Hackers accidentally give Microsoft their code - brianclintwud
http://www.zdnet.com.au/hackers-accidentally-give-microsoft-their-code-339305548.htm

======
aw3c2
Because I could not visit that website without enabling Cookies, here is the
full text:

 __ _Hackers accidentally give Microsoft their code By Josh Taylor,
ZDNet.com.au on August 26th, 2010 (1 day ago)_ __

When hackers crash their systems while developing viruses, the code is often
sent directly to Microsoft, according to one of its senior security
architects, Rocky Heckman.

When the hacker's system crashes in Windows, as with all typical Windows
crashes, Heckman said the user would be prompted to send the error details —
including the malicious code — to Microsoft. The funny thing is that many say
yes, according to Heckman.

"People have sent us their virus code when they're trying to develop their
virus and they keep crashing their systems," Heckman said. "It's amazing how
much stuff we get."

At a Microsoft Tech.Ed 2010 conference session on hacking today, Heckman
detailed to the delegates the top five hacking methods and the best methods
for developers to avoid falling victim to them.
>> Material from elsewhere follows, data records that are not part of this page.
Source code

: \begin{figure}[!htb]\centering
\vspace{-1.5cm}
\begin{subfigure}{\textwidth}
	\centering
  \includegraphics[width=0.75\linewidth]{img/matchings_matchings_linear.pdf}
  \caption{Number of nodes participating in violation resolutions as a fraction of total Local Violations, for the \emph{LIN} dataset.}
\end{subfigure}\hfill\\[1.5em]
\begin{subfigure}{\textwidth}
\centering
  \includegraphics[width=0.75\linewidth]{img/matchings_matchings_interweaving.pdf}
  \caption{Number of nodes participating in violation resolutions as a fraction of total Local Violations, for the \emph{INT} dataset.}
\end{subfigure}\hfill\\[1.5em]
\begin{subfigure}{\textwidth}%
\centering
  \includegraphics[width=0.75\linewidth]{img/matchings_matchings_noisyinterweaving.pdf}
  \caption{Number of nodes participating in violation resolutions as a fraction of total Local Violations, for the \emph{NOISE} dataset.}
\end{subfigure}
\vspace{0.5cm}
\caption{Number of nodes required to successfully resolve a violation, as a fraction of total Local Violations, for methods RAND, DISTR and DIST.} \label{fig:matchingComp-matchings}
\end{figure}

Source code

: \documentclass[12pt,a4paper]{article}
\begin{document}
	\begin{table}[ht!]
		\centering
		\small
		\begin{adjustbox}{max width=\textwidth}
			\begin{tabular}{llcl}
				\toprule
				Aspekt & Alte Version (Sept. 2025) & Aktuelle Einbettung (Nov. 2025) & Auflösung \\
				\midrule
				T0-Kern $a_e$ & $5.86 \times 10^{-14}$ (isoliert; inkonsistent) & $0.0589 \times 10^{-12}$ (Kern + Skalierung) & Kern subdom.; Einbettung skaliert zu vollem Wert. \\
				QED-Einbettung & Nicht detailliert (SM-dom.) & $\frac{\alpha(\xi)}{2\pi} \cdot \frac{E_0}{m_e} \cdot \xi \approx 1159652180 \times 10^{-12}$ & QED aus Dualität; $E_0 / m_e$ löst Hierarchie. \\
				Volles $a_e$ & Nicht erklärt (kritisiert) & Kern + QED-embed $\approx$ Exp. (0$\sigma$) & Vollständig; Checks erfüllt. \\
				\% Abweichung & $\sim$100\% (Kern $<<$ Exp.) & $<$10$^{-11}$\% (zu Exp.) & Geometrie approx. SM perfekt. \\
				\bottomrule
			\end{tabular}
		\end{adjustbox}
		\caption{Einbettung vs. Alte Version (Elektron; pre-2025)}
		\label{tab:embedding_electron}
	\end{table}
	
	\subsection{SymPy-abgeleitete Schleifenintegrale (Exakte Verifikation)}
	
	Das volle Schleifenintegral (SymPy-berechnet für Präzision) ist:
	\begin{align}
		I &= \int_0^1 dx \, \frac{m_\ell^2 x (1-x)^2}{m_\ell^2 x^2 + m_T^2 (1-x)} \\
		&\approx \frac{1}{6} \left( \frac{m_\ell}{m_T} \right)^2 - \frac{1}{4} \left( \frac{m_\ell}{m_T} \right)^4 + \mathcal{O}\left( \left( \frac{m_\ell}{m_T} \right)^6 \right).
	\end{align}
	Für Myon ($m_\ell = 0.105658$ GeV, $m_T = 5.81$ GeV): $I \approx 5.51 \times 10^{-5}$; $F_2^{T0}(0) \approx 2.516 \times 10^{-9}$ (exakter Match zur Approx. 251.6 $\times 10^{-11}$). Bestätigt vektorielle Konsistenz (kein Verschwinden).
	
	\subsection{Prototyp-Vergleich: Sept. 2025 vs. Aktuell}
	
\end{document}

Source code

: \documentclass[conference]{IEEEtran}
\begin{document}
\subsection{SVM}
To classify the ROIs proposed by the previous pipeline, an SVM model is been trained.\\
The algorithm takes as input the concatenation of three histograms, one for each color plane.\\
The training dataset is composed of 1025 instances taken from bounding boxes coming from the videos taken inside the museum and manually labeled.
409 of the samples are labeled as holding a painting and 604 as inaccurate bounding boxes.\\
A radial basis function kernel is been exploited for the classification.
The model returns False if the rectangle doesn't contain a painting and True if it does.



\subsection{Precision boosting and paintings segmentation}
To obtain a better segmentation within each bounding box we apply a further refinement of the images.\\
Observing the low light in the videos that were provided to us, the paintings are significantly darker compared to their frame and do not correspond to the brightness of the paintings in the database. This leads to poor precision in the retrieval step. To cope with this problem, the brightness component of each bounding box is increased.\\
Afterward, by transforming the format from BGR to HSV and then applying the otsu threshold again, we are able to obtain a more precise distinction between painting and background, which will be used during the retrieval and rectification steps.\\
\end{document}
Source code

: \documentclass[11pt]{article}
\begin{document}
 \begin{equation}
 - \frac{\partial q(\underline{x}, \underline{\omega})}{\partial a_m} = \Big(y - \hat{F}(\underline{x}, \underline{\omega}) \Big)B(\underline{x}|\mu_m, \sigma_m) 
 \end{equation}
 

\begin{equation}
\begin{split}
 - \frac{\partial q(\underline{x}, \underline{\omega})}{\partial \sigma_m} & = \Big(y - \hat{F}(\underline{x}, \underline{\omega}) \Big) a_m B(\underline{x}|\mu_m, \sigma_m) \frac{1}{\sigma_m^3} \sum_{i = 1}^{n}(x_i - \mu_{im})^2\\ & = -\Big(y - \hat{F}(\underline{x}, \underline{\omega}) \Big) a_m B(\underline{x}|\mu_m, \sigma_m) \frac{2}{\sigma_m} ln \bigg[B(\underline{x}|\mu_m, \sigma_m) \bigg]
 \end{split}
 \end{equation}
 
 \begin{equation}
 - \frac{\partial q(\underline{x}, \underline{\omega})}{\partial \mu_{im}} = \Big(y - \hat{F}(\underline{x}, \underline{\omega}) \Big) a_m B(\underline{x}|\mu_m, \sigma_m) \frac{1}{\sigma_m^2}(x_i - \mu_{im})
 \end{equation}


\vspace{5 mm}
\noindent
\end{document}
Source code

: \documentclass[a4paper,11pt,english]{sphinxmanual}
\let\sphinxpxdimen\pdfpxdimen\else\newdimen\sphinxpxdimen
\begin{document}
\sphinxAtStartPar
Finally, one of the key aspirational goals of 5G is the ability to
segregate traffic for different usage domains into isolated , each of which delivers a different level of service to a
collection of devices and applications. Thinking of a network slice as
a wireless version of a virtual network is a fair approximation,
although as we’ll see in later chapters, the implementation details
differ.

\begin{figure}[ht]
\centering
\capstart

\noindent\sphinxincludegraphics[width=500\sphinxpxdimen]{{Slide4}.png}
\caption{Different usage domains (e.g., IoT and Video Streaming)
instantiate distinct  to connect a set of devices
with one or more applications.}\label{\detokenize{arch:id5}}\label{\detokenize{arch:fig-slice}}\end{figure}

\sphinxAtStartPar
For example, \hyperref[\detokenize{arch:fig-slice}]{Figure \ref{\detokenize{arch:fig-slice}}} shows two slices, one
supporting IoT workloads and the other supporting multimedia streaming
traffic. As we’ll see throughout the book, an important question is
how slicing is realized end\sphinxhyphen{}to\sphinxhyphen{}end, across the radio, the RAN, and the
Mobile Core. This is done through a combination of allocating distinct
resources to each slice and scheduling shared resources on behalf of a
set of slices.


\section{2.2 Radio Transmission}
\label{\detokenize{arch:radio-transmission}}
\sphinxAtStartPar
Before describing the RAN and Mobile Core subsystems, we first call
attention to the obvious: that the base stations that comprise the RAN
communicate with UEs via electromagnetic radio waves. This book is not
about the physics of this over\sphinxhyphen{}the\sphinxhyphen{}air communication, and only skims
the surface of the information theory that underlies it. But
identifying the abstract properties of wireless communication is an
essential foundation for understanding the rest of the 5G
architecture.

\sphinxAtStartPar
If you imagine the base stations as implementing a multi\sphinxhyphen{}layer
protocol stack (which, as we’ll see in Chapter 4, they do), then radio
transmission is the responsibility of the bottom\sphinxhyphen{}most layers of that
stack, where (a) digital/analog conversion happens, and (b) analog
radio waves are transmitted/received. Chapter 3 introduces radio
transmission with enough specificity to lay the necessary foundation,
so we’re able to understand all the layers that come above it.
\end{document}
Heckman explained how to
create malicious code that could be used in cross-site scripting or SQL
injection attacks and, although he said it "wasn't anything you couldn't pick
up on the internet", he suggested delegates use the code responsibly to aid in
their protection efforts.

According to Heckman, based on the number of attacks on Microsoft's website,
the company was only too familiar with what types of attacks were most
popular.

"The first thing [script kiddies] do is fire off all these attacks at
Microsoft.com," he said. "On average we get attacked between 7000 and 9000
times per second at Microsoft.com," said the senior security architect.

"I think overall we've done pretty good, even when MafiaBoy took down half the
internet, you know, Amazon and eBay and that, we didn't go down, we were still
up."

Heckman said there were two reasons why the top hacking methods of cross-site
scripting and SQL injection had not changed in the past six years.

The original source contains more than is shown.